Miguel Lopez de Hernandez, a housekeeper of the said hotel and likewise, a breadwinner of five children, was one of the unfortunate workers who was laid off from work. Since he’s the only one working for the family, he has nowhere to get an allowance except from his salary.
After knowing that he was dismissed from work, he immediately tried to look for another. However, he was not able to to do so because businesses are closing as well. Desperate enough, he contacted his friend, Diego de Francisco, who was also dismissed from the same hotel.
Miguel and Diego decided to rob a bank in Quincy Avenue After being all set, they met in front of the bank but after an hour of acting strange, police arrested them.
A piece of paper was found in Miguel’s wallet bearing the game plan of the two with regard to robbing the bank. They were brought to the police station and were charged conspiracy to commit robbery. Is the charge valid?
Can you be held criminally liable for mere conspiracy? What does conspiracy to commit a crime mean?
It is provided under Article 8 of the Penal Code1 that conspiracy and proposal to commit felony are punishable only in the cases in which the law specially provides a penalty therefor.
In this case, the law does not specially provide for penalty for conspiracy to commit robbery. Miguel and Diego are to be regarded as innocent because conspiracy to commit robbery is not punishable under the law. Their actions where only preparatory acts of actually committing the crime.
No one can be held criminally liable for mere conspiracy expect in cases where the law provides for a penalty thereof. If conspiracy is used only as a manner of incurring criminal liability and there is no actual doing of the crime planned of, the conspirators cannot be held liable.

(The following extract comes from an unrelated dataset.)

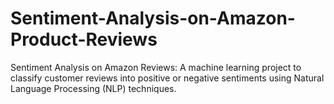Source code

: # Sentiment-Analysis-on-Amazon-Product-Reviews
Sentiment Analysis on Amazon Reviews: A machine learning project to classify customer reviews into positive or negative sentiments using Natural Language Processing (NLP) techniques.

If the conspirators are still on the stage of planning the execution of the crime and none of them has executed and personally taken part in the execution of the crime, they are still considered innocent until they actually commit the crime.
Exceptions
However, if the crime conspired of involves treason, rebellion, coup d’ etat or sedition, they are already liable for conspiracy. According to our criminal law, mere conspiracy of such crimes is punishable.
If the conspirators took a step forward and actually involved themselves in acts constituting treason, rebellion, coup d’ etat or sedition, they are no longer just liable for conspiracy.
Instead, all conspirators who carried out their plan and personally took part in its execution are equally liable for the crimes they committed, such as treason, rebellion or sedition, as the case may be. Here, the crime of conspiracy will be absorbed to the crimes they committed.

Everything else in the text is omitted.